Risk-weighted assets and capital manipulations
As some of you might have noticed, the Bank of International Settlements published yesterday the final version of the Basel III leverage ratio (official report can be found here). This ratio is a measure of the capitalisation of a bank for regulatory purposes. I have already mentioned a few times those capital ratios. Since the first Basel regulations were introduced, capital ratios were based on risk-weighted assets (RWAs). Some of you might already be aware of my ‘love’ of RWAs… The leverage ratio, on the other hand, gets rid of RWAs.
I am not going to speak about the leverage ratio here. But about other two other related BIS studies that, in a way, legitimate the use of unweighted capital ratios. In January 2013, the BIS published a first analysis of market RWAs. They tried to estimate the variability of risk-weights associated to equivalent securities across banks. The BIS provided 26 portfolios of financial securities to 16 different banks and asked them to risk-weigh them according to their internal models. The results were shocking (but not surprising).
Banks mostly assess market risks using statistical Value-at-Risk models. The graph below shows the dispersion of the results provided by the banks’ VaR models. The results are normalised so that the median result is centred on 100%.
The dispersion is huge. Some banks judged portfolio 14 as being around 1000% riskier than the median bank’s perception of it (and I am not even talking about the most conservative one).
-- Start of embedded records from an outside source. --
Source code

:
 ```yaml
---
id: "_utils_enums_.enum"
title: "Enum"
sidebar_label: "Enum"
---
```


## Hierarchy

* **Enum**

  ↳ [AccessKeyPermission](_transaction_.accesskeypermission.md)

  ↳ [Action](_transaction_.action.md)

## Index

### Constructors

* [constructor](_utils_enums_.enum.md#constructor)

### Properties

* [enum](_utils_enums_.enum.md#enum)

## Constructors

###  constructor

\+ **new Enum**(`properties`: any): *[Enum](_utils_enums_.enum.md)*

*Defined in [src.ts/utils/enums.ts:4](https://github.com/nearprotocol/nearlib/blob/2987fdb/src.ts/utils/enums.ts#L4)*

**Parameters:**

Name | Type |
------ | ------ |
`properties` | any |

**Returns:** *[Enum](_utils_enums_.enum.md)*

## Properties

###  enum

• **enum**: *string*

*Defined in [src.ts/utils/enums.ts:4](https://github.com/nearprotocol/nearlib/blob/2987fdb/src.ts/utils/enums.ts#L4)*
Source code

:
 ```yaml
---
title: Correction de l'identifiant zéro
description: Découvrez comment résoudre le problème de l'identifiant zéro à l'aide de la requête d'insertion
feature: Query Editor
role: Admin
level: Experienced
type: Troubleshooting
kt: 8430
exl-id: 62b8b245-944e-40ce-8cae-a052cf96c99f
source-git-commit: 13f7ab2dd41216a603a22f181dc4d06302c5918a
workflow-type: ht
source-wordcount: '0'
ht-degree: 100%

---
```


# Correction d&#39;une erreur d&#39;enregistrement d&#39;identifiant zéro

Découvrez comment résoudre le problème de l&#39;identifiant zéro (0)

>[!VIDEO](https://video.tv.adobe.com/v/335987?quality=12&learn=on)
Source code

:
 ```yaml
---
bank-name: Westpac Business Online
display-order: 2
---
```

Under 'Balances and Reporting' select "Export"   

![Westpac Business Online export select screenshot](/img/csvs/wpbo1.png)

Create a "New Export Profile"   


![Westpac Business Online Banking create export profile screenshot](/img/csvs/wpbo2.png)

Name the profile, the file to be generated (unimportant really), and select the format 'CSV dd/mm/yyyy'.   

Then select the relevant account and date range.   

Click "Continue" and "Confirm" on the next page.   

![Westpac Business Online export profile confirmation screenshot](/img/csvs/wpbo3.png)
Some comfort could be taken from the diversified portfolios (25 and 26), which are closer to real life portfolios. Nonetheless, even in those, variations are large enough to undermine the credibility of the risk-weights applied to them. The chart below demonstrates the capital requirements (in Euros) implied from the VaR results above for portfolio 25. Some banks would put aside more than twice the amount of capital than others would, for the same portfolio of securities.
The BIS believed at that time that different local regulatory requirements were partially responsible for the results (such as some banks following Basel 2.5 and others Basel 2. I’m going to skip the details but Basel 2.5 pushes market RWAs up).
The BIS eventually published its final study on market RWA at the end of December. This time, all banks had implemented Basel 2.5. So most of the observed variation could only come from the banks’ internal model differences. What did they find?
Not much difference. Variations were still huge. The resulting implied capital requirements (in thousands of Euros) for portfolios 29 and 30 were as follows:
Clearly, RWAs are unreliable. This questions the very utility of RWA-based regulatory capital ratios. How can one actually trust two different banks both reporting 10% Tier 1 ratios? One of them might in reality hold twice as little capital as the other one for what is actually the same risk level. Banks can easily game the system. Moreover, the FT was reporting yesterday that some banks were starting to report RoRWA (return on RWAs) instead of more traditional return on equity or return on assets. But those measures suffer from the exact same defects. While an unweighted leverage ratio is clearly not perfect, RWAs introduce far too much information distortion and even potentially exacerbate the business cycle. Time to get rid of them.